= TASK BRIEF =
Read the records that follow and state how many lines hold "runtime", adding nothing else.

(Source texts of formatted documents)
******

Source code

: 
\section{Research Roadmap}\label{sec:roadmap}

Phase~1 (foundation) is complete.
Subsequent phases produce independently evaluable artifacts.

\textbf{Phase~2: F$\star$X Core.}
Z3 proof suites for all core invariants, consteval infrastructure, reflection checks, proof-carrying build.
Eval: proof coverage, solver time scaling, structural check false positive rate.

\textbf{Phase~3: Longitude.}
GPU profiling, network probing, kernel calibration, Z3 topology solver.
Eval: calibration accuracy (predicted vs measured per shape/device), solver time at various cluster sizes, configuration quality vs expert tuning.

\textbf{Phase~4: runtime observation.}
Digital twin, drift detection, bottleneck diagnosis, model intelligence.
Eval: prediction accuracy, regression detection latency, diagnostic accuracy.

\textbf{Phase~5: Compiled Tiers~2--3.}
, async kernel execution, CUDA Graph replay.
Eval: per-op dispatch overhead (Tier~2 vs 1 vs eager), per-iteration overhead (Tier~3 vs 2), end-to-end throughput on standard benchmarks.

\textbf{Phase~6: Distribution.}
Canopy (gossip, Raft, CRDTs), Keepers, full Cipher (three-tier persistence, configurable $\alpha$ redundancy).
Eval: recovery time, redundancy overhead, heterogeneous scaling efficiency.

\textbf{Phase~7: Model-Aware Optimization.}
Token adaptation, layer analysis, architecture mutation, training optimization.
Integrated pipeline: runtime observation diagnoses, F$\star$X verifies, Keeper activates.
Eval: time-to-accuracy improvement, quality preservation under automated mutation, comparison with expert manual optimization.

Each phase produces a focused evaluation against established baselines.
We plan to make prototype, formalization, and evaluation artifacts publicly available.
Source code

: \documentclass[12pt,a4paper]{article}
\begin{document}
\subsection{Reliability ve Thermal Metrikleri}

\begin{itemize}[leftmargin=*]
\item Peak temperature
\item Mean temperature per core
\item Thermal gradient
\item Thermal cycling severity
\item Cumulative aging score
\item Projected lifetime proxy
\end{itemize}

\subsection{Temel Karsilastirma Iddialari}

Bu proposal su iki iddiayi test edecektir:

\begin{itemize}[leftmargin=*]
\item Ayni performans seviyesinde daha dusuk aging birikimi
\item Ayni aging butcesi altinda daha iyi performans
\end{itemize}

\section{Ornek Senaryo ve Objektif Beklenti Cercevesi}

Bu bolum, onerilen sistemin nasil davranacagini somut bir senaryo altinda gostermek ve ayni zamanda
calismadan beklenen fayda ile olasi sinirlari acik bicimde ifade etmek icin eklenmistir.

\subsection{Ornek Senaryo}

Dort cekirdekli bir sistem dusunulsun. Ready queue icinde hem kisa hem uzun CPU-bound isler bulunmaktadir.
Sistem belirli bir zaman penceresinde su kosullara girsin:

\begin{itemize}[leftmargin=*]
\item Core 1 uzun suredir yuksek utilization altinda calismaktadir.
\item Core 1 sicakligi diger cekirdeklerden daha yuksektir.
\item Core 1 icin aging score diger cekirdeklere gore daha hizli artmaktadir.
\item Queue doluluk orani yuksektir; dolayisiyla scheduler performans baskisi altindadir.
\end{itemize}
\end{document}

******

= TASK SOLUTION =
2